エッセイ

ウォーカーズ・ハイ?

都内で飲むと、帰りが面倒だ。

埼玉県にある我が家に帰るには、その街から2回の乗り換えが必要だった。家の最寄路線に差し掛かる頃にはもう日が変わっていて、そんな時間だというのに車内には大量の酔っ払いが蠢いていた。…かくいう自分も、その1人だ。

吊革につかまって目を閉じる。おっさんがもたれかかってくる。気持ち悪い。邪魔だ。ああくそ眠い。朝5時起きだったもんな今日。なんでこんな遅くまで飲んじゃったんだろう。

仕方ないよな、久しぶりに会う先輩だったし。終電で帰れたのも奇跡だ。よく飲み屋で気付いたものだ。

意識が遠のくことすら感じず、ボクは眠ってしまった。
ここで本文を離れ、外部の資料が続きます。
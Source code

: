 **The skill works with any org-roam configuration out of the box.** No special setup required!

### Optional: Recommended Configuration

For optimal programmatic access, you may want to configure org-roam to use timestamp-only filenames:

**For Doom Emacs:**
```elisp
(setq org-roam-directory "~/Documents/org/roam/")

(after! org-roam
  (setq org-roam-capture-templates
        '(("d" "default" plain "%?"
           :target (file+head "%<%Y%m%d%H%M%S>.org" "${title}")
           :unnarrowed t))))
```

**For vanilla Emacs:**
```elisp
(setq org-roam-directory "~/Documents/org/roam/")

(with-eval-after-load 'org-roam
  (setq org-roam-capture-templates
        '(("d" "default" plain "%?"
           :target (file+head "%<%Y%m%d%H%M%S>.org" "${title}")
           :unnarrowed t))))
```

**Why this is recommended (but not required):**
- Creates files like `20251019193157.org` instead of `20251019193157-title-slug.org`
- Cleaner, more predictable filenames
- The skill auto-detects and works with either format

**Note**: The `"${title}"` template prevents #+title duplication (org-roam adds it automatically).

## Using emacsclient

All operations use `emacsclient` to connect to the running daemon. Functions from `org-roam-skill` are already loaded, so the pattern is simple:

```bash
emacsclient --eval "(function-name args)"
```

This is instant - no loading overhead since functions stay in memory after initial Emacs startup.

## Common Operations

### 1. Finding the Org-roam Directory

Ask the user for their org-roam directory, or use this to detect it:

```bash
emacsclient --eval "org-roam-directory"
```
吊革につかまって眠るのははじめてだった。

 

車掌のアナウンスで目を覚ますと、見慣れない場所にいた。○○駅〜という声に、半ば反射的に電車から飛び降りる。寝ぼけながらスマホを取り出すと、到着予定時刻はとっくに過ぎていて、最寄駅を降り損ねたことにぼんやりと気がついた。えっと、ここどこ?
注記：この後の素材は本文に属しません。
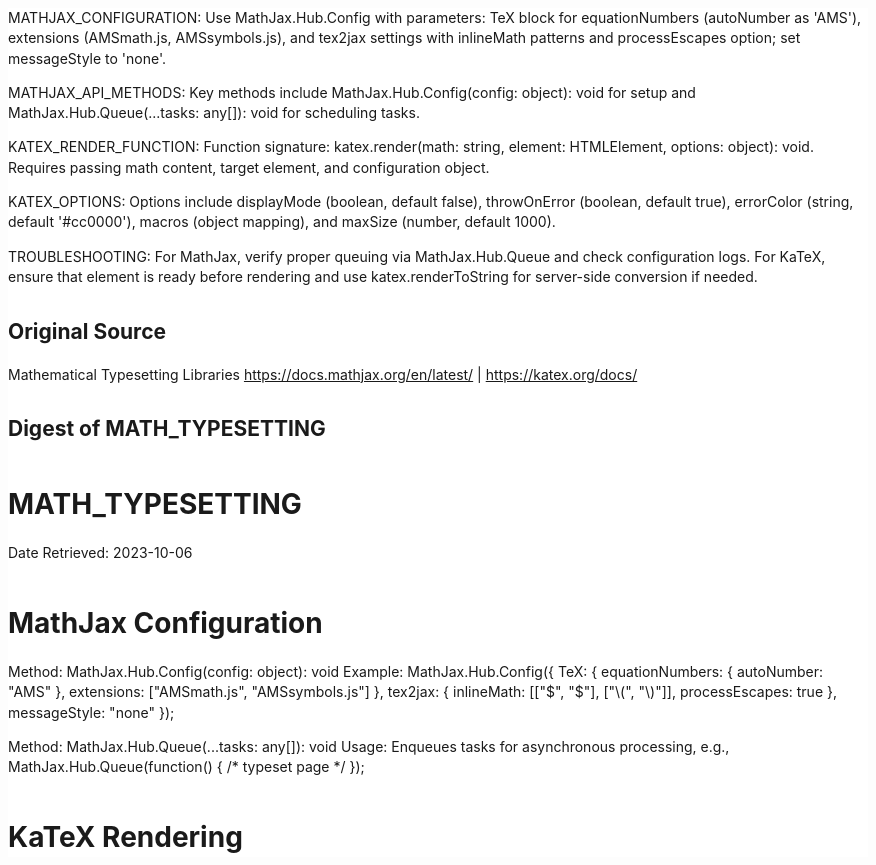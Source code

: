MATHJAX_CONFIGURATION: Use MathJax.Hub.Config with parameters: TeX block for equationNumbers (autoNumber as 'AMS'), extensions (AMSmath.js, AMSsymbols.js), and tex2jax settings with inlineMath patterns and processEscapes option; set messageStyle to 'none'.

MATHJAX_API_METHODS: Key methods include MathJax.Hub.Config(config: object): void for setup and MathJax.Hub.Queue(...tasks: any[]): void for scheduling tasks.

KATEX_RENDER_FUNCTION: Function signature: katex.render(math: string, element: HTMLElement, options: object): void. Requires passing math content, target element, and configuration object.

KATEX_OPTIONS: Options include displayMode (boolean, default false), throwOnError (boolean, default true), errorColor (string, default '#cc0000'), macros (object mapping), and maxSize (number, default 1000).

TROUBLESHOOTING: For MathJax, verify proper queuing via MathJax.Hub.Queue and check configuration logs. For KaTeX, ensure that element is ready before rendering and use katex.renderToString for server-side conversion if needed.

## Original Source
Mathematical Typesetting Libraries
https://docs.mathjax.org/en/latest/ | https://katex.org/docs/

## Digest of MATH_TYPESETTING

# MATH_TYPESETTING

Date Retrieved: 2023-10-06

# MathJax Configuration

Method: MathJax.Hub.Config(config: object): void
Example:
  MathJax.Hub.Config({
    TeX: {
      equationNumbers: { autoNumber: "AMS" },
      extensions: ["AMSmath.js", "AMSsymbols.js"]
    },
    tex2jax: {
      inlineMath: [["$", "$"], ["\\(", "\\)"]],
      processEscapes: true
    },
    messageStyle: "none"
  });

Method: MathJax.Hub.Queue(...tasks: any[]): void
Usage: Enqueues tasks for asynchronous processing, e.g., MathJax.Hub.Queue(function() { /* typeset page */ });

# KaTeX Rendering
深夜1時を回っている。逆方面へ向かう電車は存在せず、タクシーが来る気配もない。駅員に聞くと、この時間にタクシーは来ないという。終電逃しちゃったの?こんなところで?哀れみの目でボクを見る。

 

仕方ない。歩くか。

 

そう決意するのに、時間はかからなかった。少し寝たとはいえ眠気は限界だったし、明日は昼から予定があったし、何より家に帰りたい。ここにはネカフェどころか空いている店がない。野宿はごめんだ。
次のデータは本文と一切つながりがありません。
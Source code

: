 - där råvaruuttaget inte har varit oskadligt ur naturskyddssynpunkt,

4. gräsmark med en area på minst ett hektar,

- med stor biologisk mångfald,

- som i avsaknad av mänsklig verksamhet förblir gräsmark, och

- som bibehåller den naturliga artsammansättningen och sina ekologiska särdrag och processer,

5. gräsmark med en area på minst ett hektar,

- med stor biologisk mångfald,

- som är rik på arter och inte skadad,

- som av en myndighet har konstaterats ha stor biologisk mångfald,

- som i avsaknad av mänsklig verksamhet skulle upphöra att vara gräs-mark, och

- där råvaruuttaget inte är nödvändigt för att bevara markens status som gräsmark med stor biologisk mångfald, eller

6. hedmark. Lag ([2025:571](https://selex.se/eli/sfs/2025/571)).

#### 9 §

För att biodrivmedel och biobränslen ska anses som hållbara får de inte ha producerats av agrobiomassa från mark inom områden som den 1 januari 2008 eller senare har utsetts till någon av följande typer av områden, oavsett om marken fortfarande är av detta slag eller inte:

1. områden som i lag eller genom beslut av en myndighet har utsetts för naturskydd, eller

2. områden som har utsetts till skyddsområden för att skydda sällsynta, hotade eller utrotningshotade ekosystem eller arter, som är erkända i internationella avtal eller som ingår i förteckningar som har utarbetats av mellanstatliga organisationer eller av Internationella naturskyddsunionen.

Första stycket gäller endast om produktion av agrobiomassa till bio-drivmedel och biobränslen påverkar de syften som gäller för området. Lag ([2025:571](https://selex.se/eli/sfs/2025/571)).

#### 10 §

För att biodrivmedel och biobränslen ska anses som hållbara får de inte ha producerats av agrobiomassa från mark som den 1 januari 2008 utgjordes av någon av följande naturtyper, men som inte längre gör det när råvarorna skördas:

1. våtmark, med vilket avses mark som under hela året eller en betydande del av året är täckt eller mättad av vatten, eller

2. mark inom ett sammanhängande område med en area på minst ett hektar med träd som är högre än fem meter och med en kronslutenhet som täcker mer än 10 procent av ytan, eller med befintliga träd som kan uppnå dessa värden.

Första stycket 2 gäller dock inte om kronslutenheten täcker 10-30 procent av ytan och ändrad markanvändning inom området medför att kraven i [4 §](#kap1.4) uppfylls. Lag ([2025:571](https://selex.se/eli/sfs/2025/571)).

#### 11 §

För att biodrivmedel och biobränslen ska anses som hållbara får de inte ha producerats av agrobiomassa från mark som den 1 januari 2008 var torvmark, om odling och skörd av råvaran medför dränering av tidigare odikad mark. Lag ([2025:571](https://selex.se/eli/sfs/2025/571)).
スマホで調べると、家までは歩いて40分らしい。なんだ、意外と近いじゃないか。大学生の頃、仙台の家から繁華街まで歩くとだいたい40分だった。何度も飲んで、何度も友達と歩いた距離だ。

今更そんな距離、どうってことない。

 

1人、知らない街をがしがしと歩く。深夜だと言うのにまとわりつくような暑い空気が身体を覆い、電車で乾いた肌もたちまち汗だくになった。暑い。熱い。顔の脂がひどい。ワックスが汗で落ちてベタベタする。朝剃った髭が、もうだいぶ生えてきた。パンツの中で、足全体が湿って気持ち悪い。張り付くなパンツ。昼は結構涼しかったのにな。

誰も見ていないのをいいことに、カーディガンを脱ぎ、半袖のTシャツも脱いだ。ジーパンとタンクトップだけになり、さらにがしがしと歩く。スピードを上げる。時折地図を確かめながら、なるべく時計を意識せず、大股で歩みを進めた。途中たまらずコンビニに寄り、500mlの水を買い、一瞬で飲んですぐ捨てた。

気づけば眠気もすっかり覚め、いつのまにかイライラや雑念も消え、ふと顔を上げるとそこは家だった。25分ほどで到着していた。どんだけ飛ばしたんだ、自分。鏡を見ると、なぜか顔が笑っている。汗だくで。

火照った身体が思いのほか気持ちよくて、玄関で全裸になってシャワーに飛び込んだ。

 

…ってのが、3日前の話。

 

なんかね、無性に書きたくなっちゃって。オチがなくてごめんなさいね。